Like lots of places, Cheyenne is trying to brand itself as a high tech center, and a logistical crossroads for big box distribution centers. This is actually happening at one location, west of town, where a new federal computing center opened in 2012. Called the Wyoming Supercomputing Center, it was built to analyze and model complex environmental phenomenology as part of the National Center for Atmospheric Research, based in Boulder, Colorado. It also exists to stimulate high tech business and infrastructure at this new industrial park. Two commercial datacenters opened next door, one of which is Microsoft’s.
Next to that is a major Walmart distribution center, with a large refrigerated warehouse, coupled with a CR English refrigerated trucking logistics center. Cheyenne is indeed a hub, on the fringe.
Also in town is a major satellite uplink and broadcast facility for Echostar, one of the nation’s largest satellite communication companies. The facility was built in 1994, for the Dish Network TV system, now part of the Hughes dish system, and it serves other commercial and government customers as well. The company expanded in 2011 by building a data center at the site, and Green House Data has since built a commercial data center next to that.
Mostly, though, Cheyenne’s economy is based on government bureaucracy—military, federal, state, and local, as well as schools and hospitals. One exception is an explosives facility on the southwest fringe of town, which employs around 200 people. Dyno Nobel manufactures explosives here to serve coal mining in Wyoming, and other mining and quarrying operations around the west. The company is a major supplier of explosive services and technology for industry all over the world, but this is one of only two plants it operates in the western United States (it has a few more in the eastern US). This plant makes ammonium nitrate explosives, as well as emulsions. The company is the industrial legacy of Alfred Nobel, the inventor of dynamite, and the Nobel Prize.
The largest single employer in the state though, besides the University in Laramie, is a military base in Cheyenne, Warren Air Force Base. An Air Force base with no runway, Warren is one of three bases in the USA that manage the nation’s fleet of land-based intercontinental ballistic missiles (ICBMs). As with the other two (North Dakota’s Minot AFB, and Montana’s Malmstrom AFB) Warren AFB is responsible for 150 Minuteman missiles, in 150 unmanned silos, controlled by fifteen underground manned launch control centers. 19 of the missiles under Warren’s care are in southeastern Wyoming, and the rest are in adjacent Nebraska and Colorado.
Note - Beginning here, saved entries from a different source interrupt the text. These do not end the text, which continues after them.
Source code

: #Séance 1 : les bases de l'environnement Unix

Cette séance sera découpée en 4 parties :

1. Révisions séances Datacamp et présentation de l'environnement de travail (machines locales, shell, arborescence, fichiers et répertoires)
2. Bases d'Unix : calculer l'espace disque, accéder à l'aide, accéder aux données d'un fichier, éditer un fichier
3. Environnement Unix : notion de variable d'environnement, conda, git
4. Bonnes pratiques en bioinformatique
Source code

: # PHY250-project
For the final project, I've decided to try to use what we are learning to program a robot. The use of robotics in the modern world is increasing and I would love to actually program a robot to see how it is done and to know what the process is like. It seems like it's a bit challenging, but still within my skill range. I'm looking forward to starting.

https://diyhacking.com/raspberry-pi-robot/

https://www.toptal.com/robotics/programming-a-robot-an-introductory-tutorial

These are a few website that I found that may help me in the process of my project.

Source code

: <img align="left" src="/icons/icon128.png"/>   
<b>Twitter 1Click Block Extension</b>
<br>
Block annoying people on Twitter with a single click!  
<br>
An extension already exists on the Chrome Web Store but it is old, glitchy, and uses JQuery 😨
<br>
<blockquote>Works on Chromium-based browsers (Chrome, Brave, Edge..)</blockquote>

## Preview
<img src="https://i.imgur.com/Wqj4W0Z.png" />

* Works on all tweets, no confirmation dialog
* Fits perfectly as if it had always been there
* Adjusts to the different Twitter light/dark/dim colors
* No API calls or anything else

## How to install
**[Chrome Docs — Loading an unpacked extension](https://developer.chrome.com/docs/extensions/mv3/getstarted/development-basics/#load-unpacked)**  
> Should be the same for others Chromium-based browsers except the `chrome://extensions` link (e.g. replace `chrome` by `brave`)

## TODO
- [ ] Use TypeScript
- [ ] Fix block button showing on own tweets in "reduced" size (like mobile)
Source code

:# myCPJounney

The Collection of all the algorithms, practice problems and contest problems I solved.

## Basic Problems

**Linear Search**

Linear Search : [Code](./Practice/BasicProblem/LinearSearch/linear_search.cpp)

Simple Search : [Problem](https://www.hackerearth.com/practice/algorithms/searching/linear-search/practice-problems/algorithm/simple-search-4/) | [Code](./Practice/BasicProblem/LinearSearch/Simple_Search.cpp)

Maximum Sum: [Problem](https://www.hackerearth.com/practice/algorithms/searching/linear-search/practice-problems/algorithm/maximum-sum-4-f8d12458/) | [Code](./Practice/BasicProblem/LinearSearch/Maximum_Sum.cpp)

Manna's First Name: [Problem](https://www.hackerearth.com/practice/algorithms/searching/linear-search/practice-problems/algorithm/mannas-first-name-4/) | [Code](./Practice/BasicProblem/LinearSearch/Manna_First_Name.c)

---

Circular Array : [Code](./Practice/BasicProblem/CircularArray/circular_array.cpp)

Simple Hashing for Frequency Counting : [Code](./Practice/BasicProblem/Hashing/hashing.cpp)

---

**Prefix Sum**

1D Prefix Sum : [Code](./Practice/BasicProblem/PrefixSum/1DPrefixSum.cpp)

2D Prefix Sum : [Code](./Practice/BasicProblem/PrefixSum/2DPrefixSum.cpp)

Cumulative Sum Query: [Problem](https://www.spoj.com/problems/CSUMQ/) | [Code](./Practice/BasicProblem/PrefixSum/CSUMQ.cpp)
Warren AFB was the first operational ICBM base, dating back to the deployment of the Atlas missile program in 1958. Though they were taken out of service in just a few years, replaced by more modern systems, the former Atlas launch sites around southeastern Wyoming remain as monolithic concrete ruins.
One of them, Atlas Missile Base 564-A/B, at a remote site a few miles north of Warren, is unique. It was the second operational intercontinental ballistic missile base in the country, and the first launch facility built outside of Vandenberg Air Force Base on California’s coast. It housed the first generation of ICBMs, known as the Atlas D. 15 Atlas D missiles were installed at four locations in Wyoming (in addition to six at Vandenberg, and nine at Offutt AFB in Nebraska). This site was unusual also as it was a double location, with six ICBMs, instead of the usual three. Like the other sites, this one remains as an abandoned relic, with contamination in the ground that is still being assessed. The facilities here were above ground, unlike some later versions of ICBMs that had underground silos and launch control buildings.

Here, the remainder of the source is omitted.